- Data under study
++++++

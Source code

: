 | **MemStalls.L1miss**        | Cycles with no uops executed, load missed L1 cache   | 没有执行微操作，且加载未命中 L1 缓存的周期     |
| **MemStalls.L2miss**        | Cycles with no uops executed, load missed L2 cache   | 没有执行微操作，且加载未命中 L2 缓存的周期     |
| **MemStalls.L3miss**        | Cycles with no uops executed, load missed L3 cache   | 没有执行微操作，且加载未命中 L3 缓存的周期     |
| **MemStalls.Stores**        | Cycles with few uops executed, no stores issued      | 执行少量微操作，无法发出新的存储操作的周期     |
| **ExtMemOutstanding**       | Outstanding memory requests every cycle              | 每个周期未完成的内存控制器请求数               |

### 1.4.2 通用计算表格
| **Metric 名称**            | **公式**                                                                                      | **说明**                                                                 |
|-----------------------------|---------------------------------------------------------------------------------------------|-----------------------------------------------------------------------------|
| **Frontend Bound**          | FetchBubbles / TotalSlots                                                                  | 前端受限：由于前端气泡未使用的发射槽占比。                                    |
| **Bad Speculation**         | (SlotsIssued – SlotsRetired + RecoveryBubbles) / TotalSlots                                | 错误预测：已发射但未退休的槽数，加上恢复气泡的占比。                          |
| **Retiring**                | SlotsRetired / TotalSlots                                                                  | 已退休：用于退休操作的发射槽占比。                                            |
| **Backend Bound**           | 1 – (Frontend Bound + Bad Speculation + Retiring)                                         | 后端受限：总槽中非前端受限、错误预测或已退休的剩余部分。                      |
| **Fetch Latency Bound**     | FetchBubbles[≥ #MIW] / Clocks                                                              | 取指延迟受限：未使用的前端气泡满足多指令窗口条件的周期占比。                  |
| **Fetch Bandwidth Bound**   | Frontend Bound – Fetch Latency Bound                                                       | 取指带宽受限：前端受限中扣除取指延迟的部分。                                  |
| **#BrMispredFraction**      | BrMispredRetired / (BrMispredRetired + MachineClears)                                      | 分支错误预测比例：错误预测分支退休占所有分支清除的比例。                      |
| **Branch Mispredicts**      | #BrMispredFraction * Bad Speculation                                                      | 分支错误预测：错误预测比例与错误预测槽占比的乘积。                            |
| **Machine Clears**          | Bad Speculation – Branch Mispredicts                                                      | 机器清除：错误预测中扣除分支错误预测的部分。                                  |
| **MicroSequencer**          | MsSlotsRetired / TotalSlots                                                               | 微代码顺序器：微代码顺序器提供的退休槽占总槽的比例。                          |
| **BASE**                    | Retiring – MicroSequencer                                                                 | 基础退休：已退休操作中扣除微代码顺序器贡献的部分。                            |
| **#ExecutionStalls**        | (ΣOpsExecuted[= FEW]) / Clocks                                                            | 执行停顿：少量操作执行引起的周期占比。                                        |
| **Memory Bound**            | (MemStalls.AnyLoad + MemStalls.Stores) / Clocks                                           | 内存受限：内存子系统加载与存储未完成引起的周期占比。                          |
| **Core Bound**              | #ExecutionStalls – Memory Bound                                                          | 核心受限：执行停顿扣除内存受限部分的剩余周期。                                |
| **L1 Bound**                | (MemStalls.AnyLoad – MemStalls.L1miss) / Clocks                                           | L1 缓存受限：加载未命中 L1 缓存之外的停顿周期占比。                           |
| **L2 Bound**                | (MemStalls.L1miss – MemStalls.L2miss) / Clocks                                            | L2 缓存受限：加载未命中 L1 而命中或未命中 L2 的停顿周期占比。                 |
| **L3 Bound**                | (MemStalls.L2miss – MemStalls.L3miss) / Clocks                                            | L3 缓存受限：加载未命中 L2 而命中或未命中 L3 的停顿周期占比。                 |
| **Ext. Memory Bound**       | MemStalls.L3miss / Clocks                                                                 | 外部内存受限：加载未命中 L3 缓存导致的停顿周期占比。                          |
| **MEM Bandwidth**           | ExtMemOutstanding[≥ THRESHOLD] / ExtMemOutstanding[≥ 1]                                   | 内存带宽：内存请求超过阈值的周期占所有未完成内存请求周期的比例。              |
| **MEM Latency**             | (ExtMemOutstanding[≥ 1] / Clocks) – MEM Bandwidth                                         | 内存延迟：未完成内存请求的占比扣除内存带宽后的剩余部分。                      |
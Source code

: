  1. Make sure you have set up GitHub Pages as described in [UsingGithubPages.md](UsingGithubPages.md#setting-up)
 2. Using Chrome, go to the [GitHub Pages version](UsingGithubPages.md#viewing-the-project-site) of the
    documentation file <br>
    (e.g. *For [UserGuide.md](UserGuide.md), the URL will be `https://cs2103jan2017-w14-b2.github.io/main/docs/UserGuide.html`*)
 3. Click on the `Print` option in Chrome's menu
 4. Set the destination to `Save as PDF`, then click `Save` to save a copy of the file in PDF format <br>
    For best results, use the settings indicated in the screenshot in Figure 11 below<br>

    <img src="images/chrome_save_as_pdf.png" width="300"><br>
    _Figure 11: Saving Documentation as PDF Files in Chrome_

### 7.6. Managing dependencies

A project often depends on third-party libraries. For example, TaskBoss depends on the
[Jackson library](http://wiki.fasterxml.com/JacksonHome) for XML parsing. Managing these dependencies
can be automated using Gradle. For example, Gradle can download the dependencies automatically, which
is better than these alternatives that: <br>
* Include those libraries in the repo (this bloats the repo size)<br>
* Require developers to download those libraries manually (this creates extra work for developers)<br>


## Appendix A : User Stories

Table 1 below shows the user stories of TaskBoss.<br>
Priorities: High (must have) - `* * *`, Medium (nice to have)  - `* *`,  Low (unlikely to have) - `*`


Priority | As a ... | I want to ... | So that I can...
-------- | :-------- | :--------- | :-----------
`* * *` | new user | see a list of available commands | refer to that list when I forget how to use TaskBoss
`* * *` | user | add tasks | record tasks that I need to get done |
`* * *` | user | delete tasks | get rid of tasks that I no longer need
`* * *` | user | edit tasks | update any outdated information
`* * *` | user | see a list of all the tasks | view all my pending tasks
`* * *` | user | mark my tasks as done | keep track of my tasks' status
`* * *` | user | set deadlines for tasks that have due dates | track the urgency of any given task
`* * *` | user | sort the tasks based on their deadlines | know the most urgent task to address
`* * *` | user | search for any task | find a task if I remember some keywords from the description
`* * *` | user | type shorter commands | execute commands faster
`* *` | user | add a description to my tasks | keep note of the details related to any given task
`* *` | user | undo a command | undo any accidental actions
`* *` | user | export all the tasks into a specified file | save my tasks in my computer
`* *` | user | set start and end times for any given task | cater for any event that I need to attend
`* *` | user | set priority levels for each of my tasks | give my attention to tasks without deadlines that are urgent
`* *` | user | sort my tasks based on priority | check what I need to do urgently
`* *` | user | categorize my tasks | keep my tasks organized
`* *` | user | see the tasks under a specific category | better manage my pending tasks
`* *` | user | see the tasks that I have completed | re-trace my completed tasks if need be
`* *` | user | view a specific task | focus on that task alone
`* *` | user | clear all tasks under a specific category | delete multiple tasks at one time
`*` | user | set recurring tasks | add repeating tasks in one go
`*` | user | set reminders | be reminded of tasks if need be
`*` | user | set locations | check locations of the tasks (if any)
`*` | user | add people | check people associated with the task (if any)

++++++

- About this exercise
Your task is to set down all of the entries exactly as they appear.

- Solution below
Source code

: | **MemStalls.L1miss**        | Cycles with no uops executed, load missed L1 cache   | 没有执行微操作，且加载未命中 L1 缓存的周期     |
| **MemStalls.L2miss**        | Cycles with no uops executed, load missed L2 cache   | 没有执行微操作，且加载未命中 L2 缓存的周期     |
| **MemStalls.L3miss**        | Cycles with no uops executed, load missed L3 cache   | 没有执行微操作，且加载未命中 L3 缓存的周期     |
| **MemStalls.Stores**        | Cycles with few uops executed, no stores issued      | 执行少量微操作，无法发出新的存储操作的周期     |
| **ExtMemOutstanding**       | Outstanding memory requests every cycle              | 每个周期未完成的内存控制器请求数               |

### 1.4.2 通用计算表格
| **Metric 名称**            | **公式**                                                                                      | **说明**                                                                 |
|-----------------------------|---------------------------------------------------------------------------------------------|-----------------------------------------------------------------------------|
| **Frontend Bound**          | FetchBubbles / TotalSlots                                                                  | 前端受限：由于前端气泡未使用的发射槽占比。                                    |
| **Bad Speculation**         | (SlotsIssued – SlotsRetired + RecoveryBubbles) / TotalSlots                                | 错误预测：已发射但未退休的槽数，加上恢复气泡的占比。                          |
| **Retiring**                | SlotsRetired / TotalSlots                                                                  | 已退休：用于退休操作的发射槽占比。                                            |
| **Backend Bound**           | 1 – (Frontend Bound + Bad Speculation + Retiring)                                         | 后端受限：总槽中非前端受限、错误预测或已退休的剩余部分。                      |
| **Fetch Latency Bound**     | FetchBubbles[≥ #MIW] / Clocks                                                              | 取指延迟受限：未使用的前端气泡满足多指令窗口条件的周期占比。                  |
| **Fetch Bandwidth Bound**   | Frontend Bound – Fetch Latency Bound                                                       | 取指带宽受限：前端受限中扣除取指延迟的部分。                                  |
| **#BrMispredFraction**      | BrMispredRetired / (BrMispredRetired + MachineClears)                                      | 分支错误预测比例：错误预测分支退休占所有分支清除的比例。                      |
| **Branch Mispredicts**      | #BrMispredFraction * Bad Speculation                                                      | 分支错误预测：错误预测比例与错误预测槽占比的乘积。                            |
| **Machine Clears**          | Bad Speculation – Branch Mispredicts                                                      | 机器清除：错误预测中扣除分支错误预测的部分。                                  |
| **MicroSequencer**          | MsSlotsRetired / TotalSlots                                                               | 微代码顺序器：微代码顺序器提供的退休槽占总槽的比例。                          |
| **BASE**                    | Retiring – MicroSequencer                                                                 | 基础退休：已退休操作中扣除微代码顺序器贡献的部分。                            |
| **#ExecutionStalls**        | (ΣOpsExecuted[= FEW]) / Clocks                                                            | 执行停顿：少量操作执行引起的周期占比。                                        |
| **Memory Bound**            | (MemStalls.AnyLoad + MemStalls.Stores) / Clocks                                           | 内存受限：内存子系统加载与存储未完成引起的周期占比。                          |
| **Core Bound**              | #ExecutionStalls – Memory Bound                                                          | 核心受限：执行停顿扣除内存受限部分的剩余周期。                                |
| **L1 Bound**                | (MemStalls.AnyLoad – MemStalls.L1miss) / Clocks                                           | L1 缓存受限：加载未命中 L1 缓存之外的停顿周期占比。                           |
| **L2 Bound**                | (MemStalls.L1miss – MemStalls.L2miss) / Clocks                                            | L2 缓存受限：加载未命中 L1 而命中或未命中 L2 的停顿周期占比。                 |
| **L3 Bound**                | (MemStalls.L2miss – MemStalls.L3miss) / Clocks                                            | L3 缓存受限：加载未命中 L2 而命中或未命中 L3 的停顿周期占比。                 |
| **Ext. Memory Bound**       | MemStalls.L3miss / Clocks                                                                 | 外部内存受限：加载未命中 L3 缓存导致的停顿周期占比。                          |
| **MEM Bandwidth**           | ExtMemOutstanding[≥ THRESHOLD] / ExtMemOutstanding[≥ 1]                                   | 内存带宽：内存请求超过阈值的周期占所有未完成内存请求周期的比例。              |
| **MEM Latency**             | (ExtMemOutstanding[≥ 1] / Clocks) – MEM Bandwidth                                         | 内存延迟：未完成内存请求的占比扣除内存带宽后的剩余部分。                      |
Source code

:  1. Make sure you have set up GitHub Pages as described in [UsingGithubPages.md](UsingGithubPages.md#setting-up)
 2. Using Chrome, go to the [GitHub Pages version](UsingGithubPages.md#viewing-the-project-site) of the
    documentation file <br>
    (e.g. *For [UserGuide.md](UserGuide.md), the URL will be `https://cs2103jan2017-w14-b2.github.io/main/docs/UserGuide.html`*)
 3. Click on the `Print` option in Chrome's menu
 4. Set the destination to `Save as PDF`, then click `Save` to save a copy of the file in PDF format <br>
    For best results, use the settings indicated in the screenshot in Figure 11 below<br>

    <img src="images/chrome_save_as_pdf.png" width="300"><br>
    _Figure 11: Saving Documentation as PDF Files in Chrome_

### 7.6. Managing dependencies

A project often depends on third-party libraries. For example, TaskBoss depends on the
[Jackson library](http://wiki.fasterxml.com/JacksonHome) for XML parsing. Managing these dependencies
can be automated using Gradle. For example, Gradle can download the dependencies automatically, which
is better than these alternatives that: <br>
* Include those libraries in the repo (this bloats the repo size)<br>
* Require developers to download those libraries manually (this creates extra work for developers)<br>


## Appendix A : User Stories

Table 1 below shows the user stories of TaskBoss.<br>
Priorities: High (must have) - `* * *`, Medium (nice to have)  - `* *`,  Low (unlikely to have) - `*`


Priority | As a ... | I want to ... | So that I can...
-------- | :-------- | :--------- | :-----------
`* * *` | new user | see a list of available commands | refer to that list when I forget how to use TaskBoss
`* * *` | user | add tasks | record tasks that I need to get done |
`* * *` | user | delete tasks | get rid of tasks that I no longer need
`* * *` | user | edit tasks | update any outdated information
`* * *` | user | see a list of all the tasks | view all my pending tasks
`* * *` | user | mark my tasks as done | keep track of my tasks' status
`* * *` | user | set deadlines for tasks that have due dates | track the urgency of any given task
`* * *` | user | sort the tasks based on their deadlines | know the most urgent task to address
`* * *` | user | search for any task | find a task if I remember some keywords from the description
`* * *` | user | type shorter commands | execute commands faster
`* *` | user | add a description to my tasks | keep note of the details related to any given task
`* *` | user | undo a command | undo any accidental actions
`* *` | user | export all the tasks into a specified file | save my tasks in my computer
`* *` | user | set start and end times for any given task | cater for any event that I need to attend
`* *` | user | set priority levels for each of my tasks | give my attention to tasks without deadlines that are urgent
`* *` | user | sort my tasks based on priority | check what I need to do urgently
`* *` | user | categorize my tasks | keep my tasks organized
`* *` | user | see the tasks under a specific category | better manage my pending tasks
`* *` | user | see the tasks that I have completed | re-trace my completed tasks if need be
`* *` | user | view a specific task | focus on that task alone
`* *` | user | clear all tasks under a specific category | delete multiple tasks at one time
`*` | user | set recurring tasks | add repeating tasks in one go
`*` | user | set reminders | be reminded of tasks if need be
`*` | user | set locations | check locations of the tasks (if any)
`*` | user | add people | check people associated with the task (if any)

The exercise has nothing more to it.